COURT OF APPEALS OF VIRGINIA
Present: Judges Benton, Elder and Senior Judge Cole
Argued at Richmond, Virginia
LINDA DIANE McWILLIAMS
MEMORANDUM OPINION * BY
v. Record No. 1272-96-2 JUDGE JAMES W. BENTON, JR.
JUNE 3, 1997
COMMONWEALTH OF VIRGINIA
FROM THE CIRCUIT COURT OF THE CITY OF RICHMOND
James B. Wilkinson, Judge
Patricia P. Nagel, Assistant Public Defender
(David J. Johnson, Public Defender, on
brief), for appellant.
John K. Byrum, Jr., Assistant Attorney
General (James S. Gilmore, III, Attorney
General, on brief), for appellee.
Linda Diane McWilliams was convicted of possession of
cocaine in violation of Code § 18.2-250. On appeal, McWilliams
argues that the trial judge erred in admitting evidence that
should have been excluded on hearsay and relevancy grounds. For
the reasons that follow, we affirm the conviction.
I.
McWilliams was indicted and tried only on the offense of
possession of cocaine. While giving her opening statement, the
Commonwealth's attorney stated that Officer David Akers received
a telephone call informing him that McWilliams was getting into
the cab of a truck with a truck driver and that McWilliams "was a
wanted prostitute." Counsel for McWilliams objected on hearsay
grounds, and the judge stated that "[i]t's really not hearsay. I
*
Pursuant to Code § 17-116.010 this opinion is not
designated for publication.
guess it's for the reason he went there."

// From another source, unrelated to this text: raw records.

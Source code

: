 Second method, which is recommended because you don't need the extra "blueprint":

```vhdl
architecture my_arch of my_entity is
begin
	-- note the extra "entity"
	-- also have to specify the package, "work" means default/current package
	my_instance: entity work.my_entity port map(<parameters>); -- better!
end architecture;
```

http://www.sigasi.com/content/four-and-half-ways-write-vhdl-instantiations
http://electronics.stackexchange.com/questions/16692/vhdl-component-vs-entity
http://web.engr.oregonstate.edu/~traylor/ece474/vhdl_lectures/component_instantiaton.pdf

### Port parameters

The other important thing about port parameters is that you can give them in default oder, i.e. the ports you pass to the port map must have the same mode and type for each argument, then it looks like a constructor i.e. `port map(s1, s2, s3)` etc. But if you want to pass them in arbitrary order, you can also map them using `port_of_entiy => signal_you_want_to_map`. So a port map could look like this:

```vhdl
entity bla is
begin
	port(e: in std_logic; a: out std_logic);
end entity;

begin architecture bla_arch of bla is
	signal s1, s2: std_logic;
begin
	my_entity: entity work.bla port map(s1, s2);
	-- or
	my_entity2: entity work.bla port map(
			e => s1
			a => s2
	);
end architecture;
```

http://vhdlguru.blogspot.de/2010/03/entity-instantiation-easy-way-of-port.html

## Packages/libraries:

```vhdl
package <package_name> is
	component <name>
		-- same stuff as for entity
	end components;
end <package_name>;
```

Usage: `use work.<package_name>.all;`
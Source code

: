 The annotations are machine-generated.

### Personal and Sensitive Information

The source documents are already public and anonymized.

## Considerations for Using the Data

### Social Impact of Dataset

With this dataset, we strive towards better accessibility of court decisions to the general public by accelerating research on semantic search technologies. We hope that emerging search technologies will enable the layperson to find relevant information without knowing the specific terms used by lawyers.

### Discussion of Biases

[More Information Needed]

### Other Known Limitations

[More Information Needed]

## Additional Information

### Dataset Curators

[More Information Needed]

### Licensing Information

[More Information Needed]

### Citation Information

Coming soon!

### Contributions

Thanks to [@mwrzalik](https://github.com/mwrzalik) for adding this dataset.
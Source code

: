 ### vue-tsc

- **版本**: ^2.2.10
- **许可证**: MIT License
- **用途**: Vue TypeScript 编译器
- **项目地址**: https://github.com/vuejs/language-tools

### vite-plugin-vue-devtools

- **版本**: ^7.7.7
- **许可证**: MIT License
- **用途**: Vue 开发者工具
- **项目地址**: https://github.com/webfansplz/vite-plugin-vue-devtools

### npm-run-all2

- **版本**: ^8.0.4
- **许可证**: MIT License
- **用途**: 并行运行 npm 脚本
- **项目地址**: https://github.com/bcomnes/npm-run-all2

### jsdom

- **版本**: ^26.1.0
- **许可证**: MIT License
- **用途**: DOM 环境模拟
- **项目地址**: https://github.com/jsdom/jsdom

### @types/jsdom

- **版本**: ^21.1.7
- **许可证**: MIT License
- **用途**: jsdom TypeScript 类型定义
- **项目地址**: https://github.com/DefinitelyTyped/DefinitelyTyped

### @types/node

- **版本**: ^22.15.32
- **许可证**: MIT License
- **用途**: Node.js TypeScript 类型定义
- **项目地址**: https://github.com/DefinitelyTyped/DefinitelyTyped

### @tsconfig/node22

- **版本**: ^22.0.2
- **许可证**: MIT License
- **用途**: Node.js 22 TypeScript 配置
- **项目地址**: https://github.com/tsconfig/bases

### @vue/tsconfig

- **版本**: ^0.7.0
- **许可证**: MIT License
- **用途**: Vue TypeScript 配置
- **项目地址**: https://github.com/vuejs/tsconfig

The Commonwealth's only witness, Officer Akers, testified
that on July 19, 1995, he received a tip from a reliable
informant. The Commonwealth's attorney asked Akers what the
informant told him about McWilliams. Akers said, "[h]e told me
that there was a prostitute." Counsel for McWilliams objected
"to what [the informant] told [Akers]," and the judge told the
jury to "[d]isregard that last statement." Counsel for
McWilliams then stipulated that Akers had probable cause to
approach McWilliams.
Akers testified that as he was approaching the truck, he saw
the cab of the truck "moving . . . in a back and forth motion
like a rocking motion." When Akers tried to enter the cab, the
door was locked. Akers knocked on the door and did not receive a
response until five minutes later. Akers testified that he
looked into a window of the cab and could see moving back and
forth the curtain that shielded the back compartment. Counsel
for McWilliams objected and stated, "I don't believe there is any
prostitution warrant that is before this Court or before this
jury. I don't think it's relevant at all." The judge noted that
Akers had not mentioned prostitution. When the Commonwealth's
attorney argued that Akers had a "right to explain the
circumstances," the judge allowed the Commonwealth to proceed.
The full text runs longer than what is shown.